Gold and the US currency usually move inversely, and the metal got an added boost on Wednesday as oil prices jumped 2.1 per cent. The dollar climbed 0.8 per cent yesterday against the euro and oil was little changed.

"The stronger influence is the dollar," said Edel Tully, a precious-metals strategist at UBS Ltd. in London.

"The market is in a bit of a consolidation mode, which is not a bad thing."

Gold for June delivery dropped $7 (Dh25.69), or 0.6 per cent, to $1,152.60 an ounce at 8.42am on the Comex in New York. Prices are down from a four-month high of $1,170.70 on December 4. Immediate-delivery bullion declined 0.3 per cent to $1,152.43 in London.

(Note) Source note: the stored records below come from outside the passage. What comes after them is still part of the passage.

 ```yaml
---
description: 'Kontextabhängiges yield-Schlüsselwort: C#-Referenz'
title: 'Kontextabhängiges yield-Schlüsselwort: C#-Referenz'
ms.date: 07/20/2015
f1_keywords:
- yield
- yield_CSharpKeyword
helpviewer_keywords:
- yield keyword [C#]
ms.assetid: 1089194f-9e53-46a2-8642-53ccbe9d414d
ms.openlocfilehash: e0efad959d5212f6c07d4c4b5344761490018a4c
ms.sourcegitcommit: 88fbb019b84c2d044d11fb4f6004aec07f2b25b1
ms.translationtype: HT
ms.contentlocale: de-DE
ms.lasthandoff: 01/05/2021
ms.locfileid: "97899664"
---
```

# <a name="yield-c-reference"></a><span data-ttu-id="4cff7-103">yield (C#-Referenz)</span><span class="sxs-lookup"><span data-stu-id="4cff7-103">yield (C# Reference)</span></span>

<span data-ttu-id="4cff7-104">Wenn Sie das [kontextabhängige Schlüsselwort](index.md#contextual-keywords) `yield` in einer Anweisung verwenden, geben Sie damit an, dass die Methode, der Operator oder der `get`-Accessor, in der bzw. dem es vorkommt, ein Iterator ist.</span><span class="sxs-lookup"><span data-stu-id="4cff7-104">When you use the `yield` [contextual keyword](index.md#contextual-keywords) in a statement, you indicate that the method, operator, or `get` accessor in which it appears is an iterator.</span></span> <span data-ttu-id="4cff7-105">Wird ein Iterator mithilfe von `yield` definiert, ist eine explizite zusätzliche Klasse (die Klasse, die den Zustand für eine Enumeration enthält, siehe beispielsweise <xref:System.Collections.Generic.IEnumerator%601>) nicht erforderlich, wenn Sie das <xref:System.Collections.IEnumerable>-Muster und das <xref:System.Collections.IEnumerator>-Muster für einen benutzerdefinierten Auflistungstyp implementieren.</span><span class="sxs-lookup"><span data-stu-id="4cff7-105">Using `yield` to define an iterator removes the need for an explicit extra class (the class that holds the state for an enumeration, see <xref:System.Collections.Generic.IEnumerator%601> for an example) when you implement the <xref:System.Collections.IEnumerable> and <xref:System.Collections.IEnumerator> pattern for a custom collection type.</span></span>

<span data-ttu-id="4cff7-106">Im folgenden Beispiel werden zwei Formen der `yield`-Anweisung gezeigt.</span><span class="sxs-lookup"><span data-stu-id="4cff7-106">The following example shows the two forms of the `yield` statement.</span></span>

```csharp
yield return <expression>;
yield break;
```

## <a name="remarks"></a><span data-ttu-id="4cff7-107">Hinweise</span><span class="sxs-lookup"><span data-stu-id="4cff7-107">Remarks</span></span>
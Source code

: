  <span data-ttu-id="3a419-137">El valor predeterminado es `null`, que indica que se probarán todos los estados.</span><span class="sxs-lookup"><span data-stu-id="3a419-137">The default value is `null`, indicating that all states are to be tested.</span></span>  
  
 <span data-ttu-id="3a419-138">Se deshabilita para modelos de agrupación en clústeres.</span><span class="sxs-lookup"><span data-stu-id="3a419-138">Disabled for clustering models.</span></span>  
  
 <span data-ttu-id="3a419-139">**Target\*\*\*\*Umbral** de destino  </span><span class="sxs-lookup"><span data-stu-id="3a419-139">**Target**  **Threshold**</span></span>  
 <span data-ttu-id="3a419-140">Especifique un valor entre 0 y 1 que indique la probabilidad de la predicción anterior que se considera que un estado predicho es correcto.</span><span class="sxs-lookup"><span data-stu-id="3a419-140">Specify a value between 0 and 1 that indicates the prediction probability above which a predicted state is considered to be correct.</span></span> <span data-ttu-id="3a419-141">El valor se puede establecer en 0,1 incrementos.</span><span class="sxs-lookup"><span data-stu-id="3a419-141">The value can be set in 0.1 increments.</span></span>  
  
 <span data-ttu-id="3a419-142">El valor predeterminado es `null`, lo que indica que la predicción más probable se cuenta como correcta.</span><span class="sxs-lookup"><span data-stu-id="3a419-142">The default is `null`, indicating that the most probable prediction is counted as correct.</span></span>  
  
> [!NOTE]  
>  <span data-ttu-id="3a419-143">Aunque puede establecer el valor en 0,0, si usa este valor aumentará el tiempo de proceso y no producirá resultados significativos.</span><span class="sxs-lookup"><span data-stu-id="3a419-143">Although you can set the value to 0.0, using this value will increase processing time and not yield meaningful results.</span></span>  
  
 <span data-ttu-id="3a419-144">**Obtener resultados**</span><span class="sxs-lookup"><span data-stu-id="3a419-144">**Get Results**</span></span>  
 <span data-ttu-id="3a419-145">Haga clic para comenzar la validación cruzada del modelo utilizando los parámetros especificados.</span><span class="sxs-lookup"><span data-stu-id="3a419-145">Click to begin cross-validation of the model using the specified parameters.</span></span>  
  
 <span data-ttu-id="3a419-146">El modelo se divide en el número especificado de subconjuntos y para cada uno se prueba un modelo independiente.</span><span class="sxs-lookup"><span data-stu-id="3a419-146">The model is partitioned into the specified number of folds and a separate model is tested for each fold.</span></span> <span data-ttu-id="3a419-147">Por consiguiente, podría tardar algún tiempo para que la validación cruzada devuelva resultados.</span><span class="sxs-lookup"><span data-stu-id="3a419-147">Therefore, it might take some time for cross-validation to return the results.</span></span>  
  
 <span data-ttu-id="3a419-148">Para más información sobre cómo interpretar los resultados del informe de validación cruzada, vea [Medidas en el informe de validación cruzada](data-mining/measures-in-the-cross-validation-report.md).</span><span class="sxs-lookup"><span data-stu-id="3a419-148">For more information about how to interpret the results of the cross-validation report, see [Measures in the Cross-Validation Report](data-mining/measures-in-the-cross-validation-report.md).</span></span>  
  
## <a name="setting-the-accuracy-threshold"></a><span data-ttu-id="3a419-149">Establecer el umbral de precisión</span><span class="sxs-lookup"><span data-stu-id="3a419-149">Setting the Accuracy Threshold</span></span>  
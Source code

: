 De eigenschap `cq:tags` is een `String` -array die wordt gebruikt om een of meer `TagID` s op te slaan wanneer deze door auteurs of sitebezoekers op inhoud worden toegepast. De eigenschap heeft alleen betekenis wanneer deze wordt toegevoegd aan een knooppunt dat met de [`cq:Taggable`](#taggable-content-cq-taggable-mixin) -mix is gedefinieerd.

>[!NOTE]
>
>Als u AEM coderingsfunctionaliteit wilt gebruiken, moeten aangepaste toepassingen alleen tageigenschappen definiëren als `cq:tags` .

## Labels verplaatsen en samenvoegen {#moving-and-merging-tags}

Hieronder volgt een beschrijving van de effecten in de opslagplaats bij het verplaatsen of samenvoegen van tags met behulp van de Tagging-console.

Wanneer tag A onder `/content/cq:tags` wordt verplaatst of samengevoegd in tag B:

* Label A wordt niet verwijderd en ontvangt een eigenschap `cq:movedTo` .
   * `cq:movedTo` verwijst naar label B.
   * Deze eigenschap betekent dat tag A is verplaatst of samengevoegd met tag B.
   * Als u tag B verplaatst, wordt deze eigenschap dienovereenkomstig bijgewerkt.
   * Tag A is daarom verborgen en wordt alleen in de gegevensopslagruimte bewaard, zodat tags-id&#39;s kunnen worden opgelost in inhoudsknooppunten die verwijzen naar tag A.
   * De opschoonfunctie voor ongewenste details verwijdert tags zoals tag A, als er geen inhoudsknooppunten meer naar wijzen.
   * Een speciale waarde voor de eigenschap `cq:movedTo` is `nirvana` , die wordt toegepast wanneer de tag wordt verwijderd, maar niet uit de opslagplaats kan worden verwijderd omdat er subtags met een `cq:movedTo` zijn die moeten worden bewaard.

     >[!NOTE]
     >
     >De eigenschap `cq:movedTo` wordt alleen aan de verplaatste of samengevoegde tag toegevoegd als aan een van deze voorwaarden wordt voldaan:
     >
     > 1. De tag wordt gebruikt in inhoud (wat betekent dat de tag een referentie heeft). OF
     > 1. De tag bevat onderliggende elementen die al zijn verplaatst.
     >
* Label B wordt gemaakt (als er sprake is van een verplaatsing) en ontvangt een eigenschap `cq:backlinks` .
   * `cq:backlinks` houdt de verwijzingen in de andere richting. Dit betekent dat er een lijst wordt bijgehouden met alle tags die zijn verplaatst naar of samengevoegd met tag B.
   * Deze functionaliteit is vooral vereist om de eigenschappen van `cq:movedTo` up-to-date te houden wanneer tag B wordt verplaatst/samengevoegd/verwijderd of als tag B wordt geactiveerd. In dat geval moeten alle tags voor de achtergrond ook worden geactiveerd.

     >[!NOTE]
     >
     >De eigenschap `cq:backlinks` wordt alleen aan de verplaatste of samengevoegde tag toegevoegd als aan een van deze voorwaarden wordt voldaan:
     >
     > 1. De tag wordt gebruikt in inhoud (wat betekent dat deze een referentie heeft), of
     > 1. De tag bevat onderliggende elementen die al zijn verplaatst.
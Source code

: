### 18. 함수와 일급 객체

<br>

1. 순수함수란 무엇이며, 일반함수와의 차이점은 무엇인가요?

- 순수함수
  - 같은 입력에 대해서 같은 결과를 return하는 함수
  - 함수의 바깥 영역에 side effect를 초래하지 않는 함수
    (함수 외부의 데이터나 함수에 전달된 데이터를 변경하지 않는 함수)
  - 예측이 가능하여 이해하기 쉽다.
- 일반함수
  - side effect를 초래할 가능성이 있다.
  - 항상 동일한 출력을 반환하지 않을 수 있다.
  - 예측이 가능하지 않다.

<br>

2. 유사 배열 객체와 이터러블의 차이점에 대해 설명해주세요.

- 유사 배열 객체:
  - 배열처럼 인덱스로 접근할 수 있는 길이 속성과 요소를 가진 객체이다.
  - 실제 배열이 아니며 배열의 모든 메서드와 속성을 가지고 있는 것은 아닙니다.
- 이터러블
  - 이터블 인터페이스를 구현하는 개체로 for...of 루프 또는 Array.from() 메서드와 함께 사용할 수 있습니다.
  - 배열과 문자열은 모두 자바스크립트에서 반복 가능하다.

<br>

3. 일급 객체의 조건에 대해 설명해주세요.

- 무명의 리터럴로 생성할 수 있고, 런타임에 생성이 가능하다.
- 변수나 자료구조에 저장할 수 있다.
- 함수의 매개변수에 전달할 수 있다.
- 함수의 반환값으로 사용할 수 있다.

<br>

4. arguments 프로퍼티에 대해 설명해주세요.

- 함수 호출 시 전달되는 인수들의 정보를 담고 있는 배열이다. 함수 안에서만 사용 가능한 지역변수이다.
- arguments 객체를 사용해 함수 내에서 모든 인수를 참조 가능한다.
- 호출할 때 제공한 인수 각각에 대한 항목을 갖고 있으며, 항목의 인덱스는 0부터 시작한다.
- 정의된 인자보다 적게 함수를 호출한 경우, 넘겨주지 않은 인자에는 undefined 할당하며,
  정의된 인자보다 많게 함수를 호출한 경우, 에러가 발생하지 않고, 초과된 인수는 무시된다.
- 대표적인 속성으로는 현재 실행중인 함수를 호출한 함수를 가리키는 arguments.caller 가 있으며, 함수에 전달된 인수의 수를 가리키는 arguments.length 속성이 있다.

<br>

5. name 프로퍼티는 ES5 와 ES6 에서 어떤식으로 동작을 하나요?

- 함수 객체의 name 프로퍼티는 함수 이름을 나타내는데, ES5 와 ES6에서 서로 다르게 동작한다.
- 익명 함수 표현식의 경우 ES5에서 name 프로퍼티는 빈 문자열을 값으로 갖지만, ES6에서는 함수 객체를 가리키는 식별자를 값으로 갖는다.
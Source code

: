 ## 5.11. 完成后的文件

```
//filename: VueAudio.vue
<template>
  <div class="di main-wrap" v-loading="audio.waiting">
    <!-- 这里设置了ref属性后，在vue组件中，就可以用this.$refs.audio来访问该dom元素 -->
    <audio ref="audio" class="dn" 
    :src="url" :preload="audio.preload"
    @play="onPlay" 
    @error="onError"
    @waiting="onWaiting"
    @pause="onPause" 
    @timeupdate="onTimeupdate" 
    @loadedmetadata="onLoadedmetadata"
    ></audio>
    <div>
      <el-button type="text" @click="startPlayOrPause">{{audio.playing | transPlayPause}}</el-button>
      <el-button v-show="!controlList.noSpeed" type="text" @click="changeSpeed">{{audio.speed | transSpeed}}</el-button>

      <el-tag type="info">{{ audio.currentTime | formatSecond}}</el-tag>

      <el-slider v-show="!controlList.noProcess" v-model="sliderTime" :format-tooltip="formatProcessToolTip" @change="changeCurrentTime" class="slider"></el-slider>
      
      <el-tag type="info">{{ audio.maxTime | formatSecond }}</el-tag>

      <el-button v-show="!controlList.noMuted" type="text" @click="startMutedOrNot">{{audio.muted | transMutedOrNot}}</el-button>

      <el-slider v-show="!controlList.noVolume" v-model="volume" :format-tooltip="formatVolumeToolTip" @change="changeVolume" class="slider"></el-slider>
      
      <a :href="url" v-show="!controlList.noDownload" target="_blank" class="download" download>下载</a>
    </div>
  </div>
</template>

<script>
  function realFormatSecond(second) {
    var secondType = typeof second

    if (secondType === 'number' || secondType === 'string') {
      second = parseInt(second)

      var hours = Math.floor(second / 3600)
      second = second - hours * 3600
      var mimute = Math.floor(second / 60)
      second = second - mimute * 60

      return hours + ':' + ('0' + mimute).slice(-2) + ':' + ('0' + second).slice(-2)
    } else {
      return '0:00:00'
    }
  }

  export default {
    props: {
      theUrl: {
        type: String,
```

The metal fell to $1,151.25 an ounce in the morning "fixing" in London, used by some miners to sell production, from $1,153.75 at the afternoon fixing on Wednesday.

Silver for May delivery declined 0.7 per cent to $18.285 an ounce. Holdings in the iShares Silver Trust, the biggest stock-exchange product holding silver, decreased 106.74 tonnes on Wednesday. Overall silver ETF holdings fell 107 tonnes, the largest outflow since mid-January, Barclays Capital said in a report yesterday..

Silver is mostly used in industrial applications such as electrical switches and batteries.

"Given silver's fundamentals remain weak, should the support from positive investment turn negative, prices are susceptible to sizeable price corrections," Barclays analyst Suki Cooper wrote in the report.

Investors raised ETF holdings of gold by 51 per cent last year to "preserve wealth due to their rising concerns regarding currency values and financial stability," London-based research company GFMS said in a report on Wednesday.